PROMPT - Could you output each line below exactly as it appears, excluding any pictures?

##### DATA TO EXAMINE

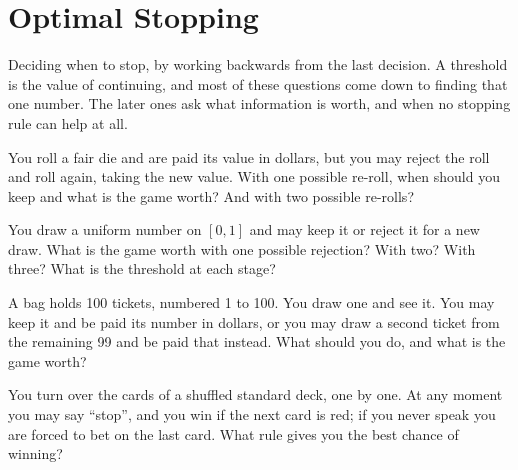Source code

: \chapter{Optimal Stopping}\label{ch:iv1:optimal-stopping}

\begin{ivtrains}
Deciding when to stop, by working backwards from the last decision. A threshold is the value of continuing, and most of these questions come down to finding that one number. The later ones ask what information is worth, and when no stopping rule can help at all.
\end{ivtrains}

\begin{question}\label{iq:iv1:optimal-stopping:1}
You roll a fair die and are paid its value in dollars, but you may reject the roll and roll again, taking the new value. With one possible re-roll, when should you keep and what is the game worth? And with two possible re-rolls?
\end{question}

\begin{question}\label{iq:iv1:optimal-stopping:2}
You draw a uniform number on $[0, 1]$ and may keep it or reject it for a new draw. What is the game worth with one possible rejection? With two? With three? What is the threshold at each stage?
\end{question}

\begin{question}\label{iq:iv1:optimal-stopping:3}
A bag holds 100 tickets, numbered 1 to 100. You draw one and see it. You may keep it and be paid its number in dollars, or you may draw a second ticket from the remaining 99 and be paid that instead. What should you do, and what is the game worth?
\end{question}

\begin{question}\label{iq:iv1:optimal-stopping:4}
You turn over the cards of a shuffled standard deck, one by one. At any moment you may say ``stop'', and you win if the next card is red; if you never speak you are forced to bet on the last card. What rule gives you the best chance of winning?
\end{question}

##########

TASK RESPONSE -
Source code

: \chapter{Optimal Stopping}\label{ch:iv1:optimal-stopping}

\begin{ivtrains}
Deciding when to stop, by working backwards from the last decision. A threshold is the value of continuing, and most of these questions come down to finding that one number. The later ones ask what information is worth, and when no stopping rule can help at all.
\end{ivtrains}

\begin{question}\label{iq:iv1:optimal-stopping:1}
You roll a fair die and are paid its value in dollars, but you may reject the roll and roll again, taking the new value. With one possible re-roll, when should you keep and what is the game worth? And with two possible re-rolls?
\end{question}

\begin{question}\label{iq:iv1:optimal-stopping:2}
You draw a uniform number on $[0, 1]$ and may keep it or reject it for a new draw. What is the game worth with one possible rejection? With two? With three? What is the threshold at each stage?
\end{question}

\begin{question}\label{iq:iv1:optimal-stopping:3}
A bag holds 100 tickets, numbered 1 to 100. You draw one and see it. You may keep it and be paid its number in dollars, or you may draw a second ticket from the remaining 99 and be paid that instead. What should you do, and what is the game worth?
\end{question}

\begin{question}\label{iq:iv1:optimal-stopping:4}
You turn over the cards of a shuffled standard deck, one by one. At any moment you may say ``stop'', and you win if the next card is red; if you never speak you are forced to bet on the last card. What rule gives you the best chance of winning?
\end{question}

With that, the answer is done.